All of that was fine by me. I had built a personal brand and the people I had been trying to reach now were getting a mixed message.
What wasn’t fine was that some of the conclusions people were making were not that I was going through a rough patch, but that I was a mean person in general.
It was that simple.
I hadn’t fucked up publicly. I hadn’t embarrassed myself in any way. I was just allowing myself to be who I am. To be weak. To feel pain. To be uncertain and scared. To not pretend that everything was great. Because it wasn’t.
But the logic was that if I wasn’t smiling all the time, the only explanation must be that I’m a mean person, who’s just fake online to deceive her audience.
Master getting unbroken
Very few people knew how broken I was.
Very few people knew that I barely made any money for an entire year and that it was thanks to my amazing boyfriend’s financial and emotional support that I barely made it through.

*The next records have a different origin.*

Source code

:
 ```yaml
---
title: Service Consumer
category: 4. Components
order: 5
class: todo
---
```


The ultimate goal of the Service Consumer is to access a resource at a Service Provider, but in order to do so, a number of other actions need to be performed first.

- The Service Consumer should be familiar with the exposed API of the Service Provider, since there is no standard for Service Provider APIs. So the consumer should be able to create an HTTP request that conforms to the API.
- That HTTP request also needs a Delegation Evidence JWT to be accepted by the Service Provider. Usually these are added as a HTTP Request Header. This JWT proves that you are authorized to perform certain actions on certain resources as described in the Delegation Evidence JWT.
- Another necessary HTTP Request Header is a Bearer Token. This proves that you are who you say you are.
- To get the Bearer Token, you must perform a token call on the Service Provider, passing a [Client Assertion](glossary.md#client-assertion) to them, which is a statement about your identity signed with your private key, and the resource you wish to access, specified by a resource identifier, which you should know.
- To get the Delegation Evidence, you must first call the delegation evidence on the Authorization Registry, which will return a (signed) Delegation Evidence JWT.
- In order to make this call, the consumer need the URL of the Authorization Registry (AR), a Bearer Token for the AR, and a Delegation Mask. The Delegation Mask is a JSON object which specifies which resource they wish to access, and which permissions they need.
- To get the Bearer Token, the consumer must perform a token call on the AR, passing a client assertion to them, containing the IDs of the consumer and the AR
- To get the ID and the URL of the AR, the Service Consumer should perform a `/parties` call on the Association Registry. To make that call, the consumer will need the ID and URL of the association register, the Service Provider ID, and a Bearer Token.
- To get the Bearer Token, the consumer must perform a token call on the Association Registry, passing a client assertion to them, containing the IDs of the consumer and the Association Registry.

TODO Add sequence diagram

Very few people cared to ask.
Few actually did. And the ones, who did, were people I know for a fact have been through hell and know exactly how dark it could get. But that it also gets bright and shiny afterwards. And that’s OK.
Normal people don’t smile all the time.
Smiling all the time is deceitful — to the outside world, but, more importantly, to oneself.

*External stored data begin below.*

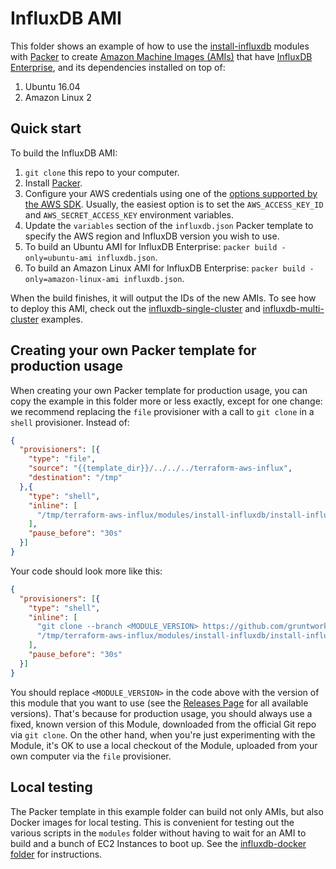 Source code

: # InfluxDB AMI

This folder shows an example of how to use the 
[install-influxdb](https://github.com/gruntwork-io/terraform-aws-influx/tree/master/modules/install-influxdb)
modules with [Packer](https://www.packer.io/) to create [Amazon Machine 
Images (AMIs)](http://docs.aws.amazon.com/AWSEC2/latest/UserGuide/AMIs.html) that have 
[InfluxDB Enterprise](https://www.influxdata.com/time-series-platform/influxdb/), and its dependencies installed on top of:
 
1. Ubuntu 16.04
1. Amazon Linux 2

## Quick start

To build the InfluxDB AMI:

1. `git clone` this repo to your computer.
1. Install [Packer](https://www.packer.io/).
1. Configure your AWS credentials using one of the [options supported by the AWS 
   SDK](http://docs.aws.amazon.com/sdk-for-java/v1/developer-guide/credentials.html). Usually, the easiest option is to
   set the `AWS_ACCESS_KEY_ID` and `AWS_SECRET_ACCESS_KEY` environment variables.
1. Update the `variables` section of the `influxdb.json` Packer template to specify the AWS region and InfluxDB
   version you wish to use.
1. To build an Ubuntu AMI for InfluxDB Enterprise: `packer build -only=ubuntu-ami influxdb.json`.
1. To build an Amazon Linux AMI for InfluxDB Enterprise: `packer build -only=amazon-linux-ami influxdb.json`.

When the build finishes, it will output the IDs of the new AMIs. To see how to deploy this AMI, check out the 
[influxdb-single-cluster](https://github.com/gruntwork-io/terraform-aws-influx/tree/master/examples/influxdb-single-cluster) and
[influxdb-multi-cluster](https://github.com/gruntwork-io/terraform-aws-influx/tree/master/examples/influxdb-multi-cluster) 
examples.

## Creating your own Packer template for production usage

When creating your own Packer template for production usage, you can copy the example in this folder more or less 
exactly, except for one change: we recommend replacing the `file` provisioner with a call to `git clone` in a `shell` 
provisioner. Instead of:

```json
{
  "provisioners": [{
    "type": "file",
    "source": "{{template_dir}}/../../../terraform-aws-influx",
    "destination": "/tmp"
  },{
    "type": "shell",
    "inline": [
      "/tmp/terraform-aws-influx/modules/install-influxdb/install-influxdb --version {{user `influxdb_version`}}"
    ],
    "pause_before": "30s"
  }]
}
```

Your code should look more like this:

```json
{
  "provisioners": [{
    "type": "shell",
    "inline": [
      "git clone --branch <MODULE_VERSION> https://github.com/gruntwork-io/terraform-aws-influx.git /tmp/terraform-aws-influx",
      "/tmp/terraform-aws-influx/modules/install-influxdb/install-influxdb --version {{user `influxdb_version`}}"
    ],
    "pause_before": "30s"
  }]
}
```

You should replace `<MODULE_VERSION>` in the code above with the version of this module that you want to use (see
the [Releases Page](https://github.com/gruntwork-io/terraform-aws-influx/releases) for all available versions). 
That's because for production usage, you should always use a fixed, known version of this Module, downloaded from the 
official Git repo via `git clone`. On the other hand, when you're just experimenting with the Module, it's OK to use a 
local checkout of the Module, uploaded from your own computer via the `file` provisioner.

## Local testing

The Packer template in this example folder can build not only AMIs, but also Docker images for local testing. This is
convenient for testing out the various scripts in the `modules` folder without having to wait for an AMI to build and
a bunch of EC2 Instances to boot up. See the [influxdb-docker 
folder](https://github.com/gruntwork-io/terraform-aws-influx/tree/master/examples/influxdb-docker) for
instructions. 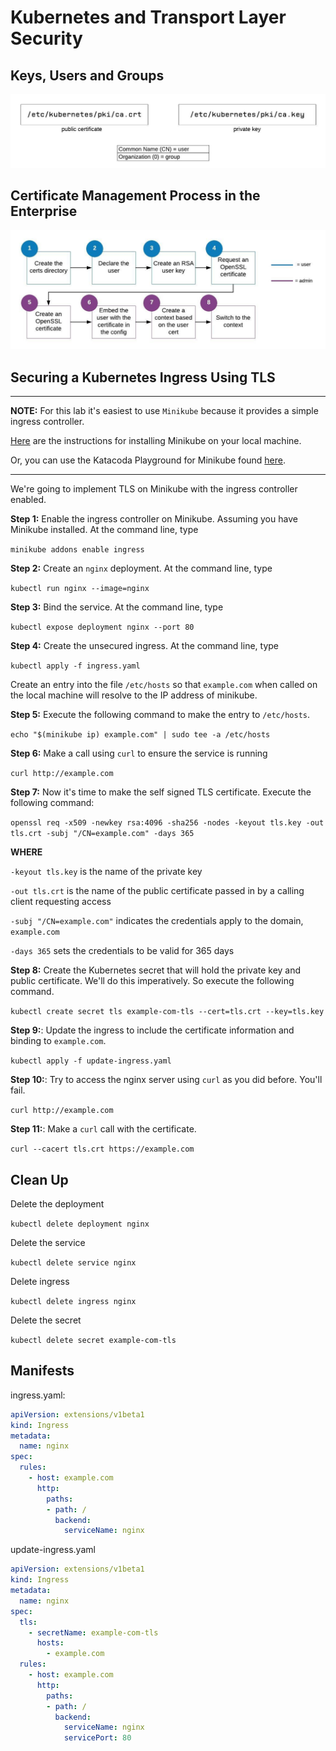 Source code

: 
# Kubernetes and Transport Layer Security

## Keys, Users and Groups

![certificate-analysis](./images/certs.jpeg)


## Certificate Management Process in the Enterprise

![Certificate Management Process](./images/rbac-process.jpeg)


## Securing a Kubernetes Ingress Using TLS

------

**NOTE:** For this lab it's easiest to use `Minikube` because it provides a simple ingress controller.

[Here](https://kubernetes.io/docs/tasks/tools/install-minikube/) are the instructions for installing Minikube on your local machine.

Or, you can use the  Katacoda Playground for Minikube found [here](https://katacoda.com/courses/kubernetes/kubectl-run-containers).

------

We're going to implement TLS on Minikube with the ingress controller enabled.

**Step 1:** Enable the ingress controller on Minikube. Assuming you have Minikube installed. At the command line, type

`minikube addons enable ingress`

**Step 2:** Create an `nginx` deployment. At the command line, type

`kubectl run nginx --image=nginx`

**Step 3:** Bind the service. At the command line, type

`kubectl expose deployment nginx --port 80`

**Step 4:** Create the unsecured ingress. At the command line, type

`kubectl apply -f ingress.yaml`

Create an entry into the file `/etc/hosts` so that `example.com` when called on the local machine will
resolve to the IP address of minikube.

**Step 5:** Execute the following command to make the entry to `/etc/hosts`.

`echo "$(minikube ip) example.com" | sudo tee -a /etc/hosts`

**Step 6:** Make a call using `curl` to ensure the service is running

`curl http://example.com`

**Step 7:** Now it's time to make the self signed TLS certificate. Execute the following command:

`openssl req -x509 -newkey rsa:4096 -sha256 -nodes -keyout tls.key -out tls.crt -subj "/CN=example.com" -days 365`

**WHERE**

`-keyout tls.key` is the name of the private key

`-out tls.crt` is the name of the public certificate passed in by a calling client requesting access

`-subj "/CN=example.com"` indicates the credentials apply to the domain, `example.com`

`-days 365` sets the credentials to be valid for 365 days

**Step 8:** Create the Kubernetes secret that will hold the private key and public certificate. We'll do
this imperatively. So execute the following command.

`kubectl create secret tls example-com-tls --cert=tls.crt --key=tls.key`

**Step 9:**: Update the ingress to include the certificate information and binding to `example.com`.

`kubectl apply -f update-ingress.yaml`

**Step 10:**: Try to access the nginx server using `curl` as you did before. You'll fail.

`curl http://example.com`

**Step 11:**: Make a `curl` call with the certificate.

`curl --cacert tls.crt https://example.com`

## Clean Up

Delete the deployment

`kubectl delete deployment nginx`

Delete the service

`kubectl delete service nginx`

Delete ingress

`kubectl delete ingress nginx`

Delete the secret

`kubectl delete secret example-com-tls`

## Manifests

ingress.yaml:

```yaml
apiVersion: extensions/v1beta1
kind: Ingress
metadata:
  name: nginx
spec:
  rules:
    - host: example.com
      http:
        paths:
        - path: /
          backend:
            serviceName: nginx
```

update-ingress.yaml
```yaml
apiVersion: extensions/v1beta1
kind: Ingress
metadata:
  name: nginx
spec:
  tls:
    - secretName: example-com-tls
      hosts:
        - example.com
  rules:
    - host: example.com
      http:
        paths:
        - path: /
          backend:
            serviceName: nginx
            servicePort: 80

```





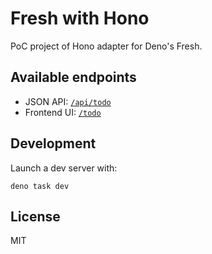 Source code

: # Fresh with Hono

PoC project of Hono adapter for Deno's Fresh.

## Available endpoints

- JSON API: [`/api/todo`](https://fresh-with-hono.deno.dev/api/todo)
- Frontend UI: [`/todo`](https://fresh-with-hono.deno.dev/todo)

## Development

Launch a dev server with:

```
deno task dev
```

## License

MIT
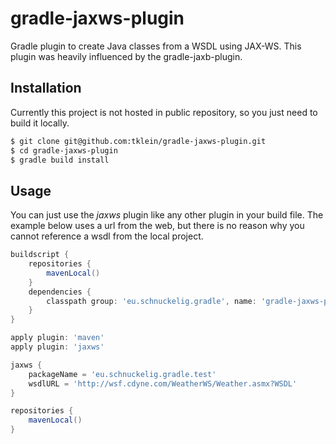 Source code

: gradle-jaxws-plugin
===================

Gradle plugin to create Java classes from a WSDL using JAX-WS. This plugin
was heavily influenced by the gradle-jaxb-plugin.

Installation
------------

Currently this project is not hosted in public repository, so you just need to build it locally.

```bash
$ git clone git@github.com:tklein/gradle-jaxws-plugin.git
$ cd gradle-jaxws-plugin
$ gradle build install
```

Usage
-----

You can just use the _jaxws_ plugin like any other plugin in your build file. The example below uses a url from the web, but there is no reason why you cannot reference a wsdl from the local project.

```groovy
buildscript {
	repositories {
		mavenLocal()
	}
	dependencies {
		classpath group: 'eu.schnuckelig.gradle', name: 'gradle-jaxws-plugin', version: '0.1-SNAPSHOT'
	}
}

apply plugin: 'maven'
apply plugin: 'jaxws'

jaxws {
	packageName = 'eu.schnuckelig.gradle.test'
	wsdlURL = 'http://wsf.cdyne.com/WeatherWS/Weather.asmx?WSDL'
}

repositories {
	mavenLocal()
}
```
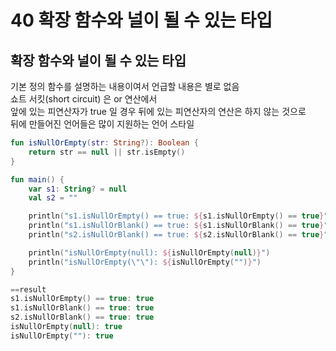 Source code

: # 40 확장 함수와 널이 될 수 있는 타입

## 확장 함수와 널이 될 수 있는 타입
기본 정의 함수를 설명하는 내용이여서 언급할 내용은 별로 없음  
쇼트 서킷(short circuit) 은 or 연산에서  
앞에 있는 피연산자가 true 일 경우 뒤에 있는 피연산자의 연산은 하지 않는 것으로  
뒤에 만들어진 언어들은 많이 지원하는 언어 스타일

```kotlin
fun isNullOrEmpty(str: String?): Boolean {
    return str == null || str.isEmpty()
}

fun main() {
    var s1: String? = null
    val s2 = ""

    println("s1.isNullOrEmpty() == true: ${s1.isNullOrEmpty() == true}")
    println("s1.isNullOrBlank() == true: ${s1.isNullOrBlank() == true}")
    println("s2.isNullOrBlank() == true: ${s2.isNullOrBlank() == true}")

    println("isNullOrEmpty(null): ${isNullOrEmpty(null)}")
    println("isNullOrEmpty(\"\"): ${isNullOrEmpty("")}")
}

==result
s1.isNullOrEmpty() == true: true
s1.isNullOrBlank() == true: true
s2.isNullOrBlank() == true: true
isNullOrEmpty(null): true
isNullOrEmpty(""): true
```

Smiling all the time means we’re not paying attention to actual problems, which need our attention and would sooner or later come back to bite us in the ass.
Smiling all the time is emotionally unhealthy as it doesn’t give us the room to work through all kinds of pain that we all experience at a certain point in our lives.
We can’t solve problems we’re not willing to have, even if we use the power of positive thinking. The power of positive thinking is a dangerous fallacy because it masks obstacles that are actually crucial crossroads on our way to becoming true to who we are.
We can spend a lifetime pretending to be everyone the people around us expect us to be and never truly be who we’re meant to be. And if we hide it all behind a decorative smile, our problems won’t disappear, our dissatisfactions won’t dissolve, our disappointments won’t stop aching.
The only way to actually work through all of it is by actually intentionally paying attention to it, staying present with it, and being appreciative of the lessons all those inconveniences and discomforts are trying to teach us.